Keluarga Pearl pada hari Kamis (28/1) menyebut keputusan untuk membebaskan Sheikh adalah "parodi keadilan" dan memohon intervensi pemerintah AS dalam kasus tersebut.
"Pembebasan para pembunuh ini membahayakan jurnalis di manapun dan rakyat Pakistan.
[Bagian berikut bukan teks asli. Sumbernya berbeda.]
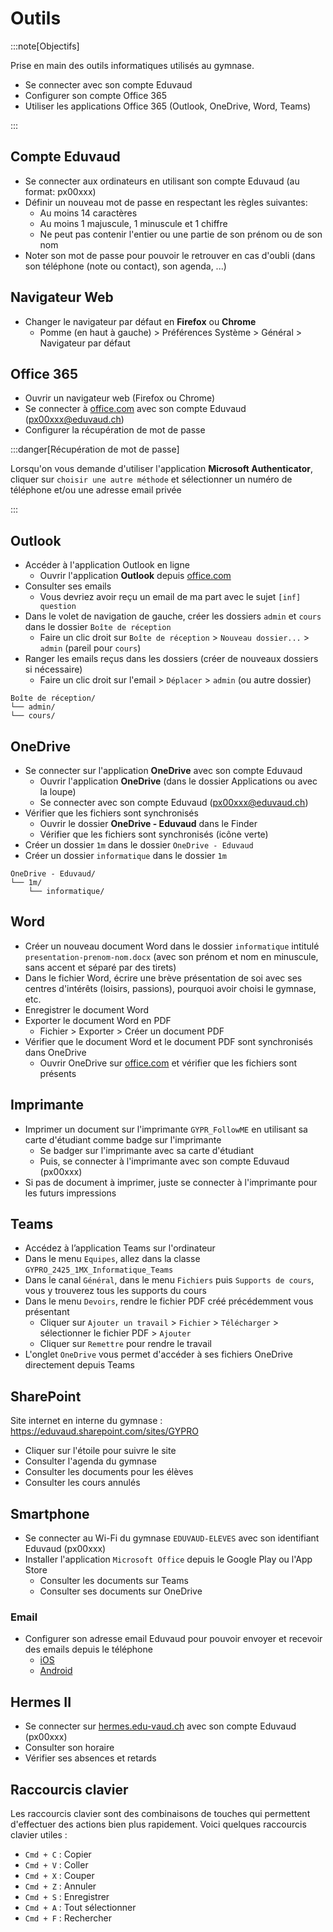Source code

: # Outils

:::note[Objectifs]

Prise en main des outils informatiques utilisés au gymnase.

- Se connecter avec son compte Eduvaud
- Configurer son compte Office 365
- Utiliser les applications Office 365 (Outlook, OneDrive, Word, Teams)

:::

## Compte Eduvaud

- Se connecter aux ordinateurs en utilisant son compte Eduvaud (au format: px00xxx)
- Définir un nouveau mot de passe en respectant les règles suivantes:
  - Au moins 14 caractères
  - Au moins 1 majuscule, 1 minuscule et 1 chiffre
  - Ne peut pas contenir l'entier ou une partie de son prénom ou de son nom
- Noter son mot de passe pour pouvoir le retrouver en cas d'oubli (dans son téléphone (note ou contact), son agenda, ...)

## Navigateur Web

- Changer le navigateur par défaut en **Firefox** ou **Chrome**
  - Pomme (en haut à gauche) > Préférences Système > Général > Navigateur par défaut

## Office 365

- Ouvrir un navigateur web (Firefox ou Chrome)
- Se connecter à [office.com](https://www.office.com/) avec son compte Eduvaud (px00xxx@eduvaud.ch)
- Configurer la récupération de mot de passe

:::danger[Récupération de mot de passe]

Lorsqu'on vous demande d'utiliser l'application **Microsoft Authenticator**, cliquer sur `choisir une autre méthode` et sélectionner un numéro de téléphone et/ou une adresse email privée

:::

## Outlook

- Accéder à l'application Outlook en ligne
  - Ouvrir l'application **Outlook** depuis [office.com](https://www.office.com/)
- Consulter ses emails
  - Vous devriez avoir reçu un email de ma part avec le sujet `[inf] question`
- Dans le volet de navigation de gauche, créer les dossiers `admin` et `cours` dans le dossier `Boîte de réception`
  - Faire un clic droit sur `Boîte de réception` > `Nouveau dossier...` > `admin` (pareil pour `cours`)
- Ranger les emails reçus dans les dossiers (créer de nouveaux dossiers si nécessaire)
  - Faire un clic droit sur l'email > `Déplacer` > `admin` (ou autre dossier)

```
Boîte de réception/
└── admin/
└── cours/
```

## OneDrive

- Se connecter sur l'application **OneDrive** avec son compte Eduvaud
  - Ouvrir l'application **OneDrive** (dans le dossier Applications ou avec la loupe)
  - Se connecter avec son compte Eduvaud (px00xxx@eduvaud.ch)
- Vérifier que les fichiers sont synchronisés
  - Ouvrir le dossier **OneDrive - Eduvaud** dans le Finder
  - Vérifier que les fichiers sont synchronisés (icône verte)
- Créer un dossier `1m` dans le dossier `OneDrive - Eduvaud`
- Créer un dossier `informatique` dans le dossier `1m`

```
OneDrive - Eduvaud/
└── 1m/
    └── informatique/
```

## Word

- Créer un nouveau document Word dans le dossier `informatique` intitulé `presentation-prenom-nom.docx` (avec son prénom et nom en minuscule, sans accent et séparé par des tirets)
- Dans le fichier Word, écrire une brève présentation de soi avec ses centres d'intérêts (loisirs, passions), pourquoi avoir choisi le gymnase, etc.
- Enregistrer le document Word
- Exporter le document Word en PDF
  - Fichier > Exporter > Créer un document PDF
- Vérifier que le document Word et le document PDF sont synchronisés dans OneDrive
  - Ouvrir OneDrive sur [office.com](https://www.office.com/) et vérifier que les fichiers sont présents

## Imprimante

- Imprimer un document sur l'imprimante `GYPR_FollowME` en utilisant sa carte d'étudiant comme badge sur l'imprimante
  - Se badger sur l'imprimante avec sa carte d'étudiant
  - Puis, se connecter à l'imprimante avec son compte Eduvaud (px00xxx)
- Si pas de document à imprimer, juste se connecter à l'imprimante pour les futurs impressions

## Teams

- Accédez à l’application Teams sur l'ordinateur
- Dans le menu `Equipes`, allez dans la classe `GYPRO_2425_1MX_Informatique_Teams`
- Dans le canal `Général`, dans le menu `Fichiers` puis `Supports de cours`, vous y trouverez tous les supports du cours
- Dans le menu `Devoirs`, rendre le fichier PDF créé précédemment vous présentant
  - Cliquer sur `Ajouter un travail` > `Fichier` > `Télécharger` > sélectionner le fichier PDF > `Ajouter`
  - Cliquer sur `Remettre` pour rendre le travail
- L'onglet `OneDrive` vous permet d'accéder à ses fichiers OneDrive directement depuis Teams

## SharePoint

Site internet en interne du gymnase : https://eduvaud.sharepoint.com/sites/GYPRO

- Cliquer sur l'étoile pour suivre le site
- Consulter l'agenda du gymnase
- Consulter les documents pour les élèves
- Consulter les cours annulés

## Smartphone

- Se connecter au Wi-Fi du gymnase `EDUVAUD-ELEVES` avec son identifiant Eduvaud (px00xxx)
- Installer l'application `Microsoft Office` depuis le Google Play ou l'App Store
  - Consulter les documents sur Teams
  - Consulter ses documents sur OneDrive

### Email

- Configurer son adresse email Eduvaud pour pouvoir envoyer et recevoir des emails depuis le téléphone
  - [iOS](https://support.microsoft.com/fr-fr/office/configurer-un-compte-outlook-sur-l-application-de-messagerie-d-ios-7e5b180f-bc8f-45cc-8da1-5cefc1e633d1)
  - [Android](https://support.microsoft.com/fr-fr/office/configurer-le-courrier-%C3%A9lectronique-dans-l-application-de-courrier-android-71147974-7aca-491b-978a-ab15e360434c)

## Hermes II

- Se connecter sur [hermes.edu-vaud.ch](https://hermes.edu-vaud.ch/) avec son compte Eduvaud (px00xxx)
- Consulter son horaire
- Vérifier ses absences et retards

## Raccourcis clavier

Les raccourcis clavier sont des combinaisons de touches qui permettent d'effectuer des actions bien plus rapidement. Voici quelques raccourcis clavier utiles :

- `Cmd + C` : Copier
- `Cmd + V` : Coller
- `Cmd + X` : Couper
- `Cmd + Z` : Annuler
- `Cmd + S` : Enregistrer
- `Cmd + A` : Tout sélectionner
- `Cmd + F` : Rechercher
Kami mendesak pemerintah AS untuk mengambil semua tindakan yang diperlukan di bawah hukum untuk memperbaiki ketidakadilan ini," kata keluarga itu dalam sebuah pernyataan.
Kecaman AS Atas Pembebasan Pelaku Pemenggalan Jurnalis
Kelompok Reporters Without Borders juga mengecam keputusan itu, dengan mengatakan bahwa keputusan itu "akan tetap sebagai simbol impunitas absolut seputar kejahatan kekerasan terhadap jurnalis di negara ini."
Keputusan itu menyusul protes tahun lalu ketika pengadilan yang lebih rendah membebaskan Sheikh (47) dari pembunuhan dan mengurangi hukumannya menjadi dakwaan penculikan yang lebih ringan - membatalkan hukuman matinya dan memerintahkan dia dibebaskan setelah hampir dua dekade di penjara.
Pembebasan itu memicu serangkaian petisi, termasuk dari keluarga Pearl, tetapi Mahkamah Agung kemudian juga menolaknya.
Selama bertahun-tahun Sheikh telah membantah secara pribadi membunuh Pearl, tetapi di pengadilan terungkap awal pekan ini bahwa dalam sebuah surat tulisan tangan tahun 2019 yang dikirim ke pengadilan provinsi, dia telah mengakui memiliki "peran kecil" dalam pembunuhan Pearl.
Pengacara keluarga Pearl berpendapat bahwa Sheikh memainkan peran penting dalam mengatur penculikan dan penyekapan jurnalis itu, sebelum memerintahkan para penculiknya untuk membunuhnya.
Bulan lalu, Plt Jaksa Agung AS Jeffrey Rosen mengatakan Washington "siap untuk mengambil hak Omar Sheikh untuk diadili di sini."
Psaki pada hari Kamis (28/1) mengatakan Amerika Serikat mengakui "tindakan Pakistan di masa lalu untuk mencoba meminta pertanggungjawaban para pembunuh Pearl dan kami mencatat bahwa sampai sekarang Omar Sheikh masih dalam tahanan."
"Kami menyerukan kepada pemerintah Pakistan untuk secepatnya meninjau opsi hukumnya, termasuk mengizinkan Amerika Serikat untuk menuntut Sheikh pembunuhan brutal terhadap seorang warga negara dan jurnalis Amerika."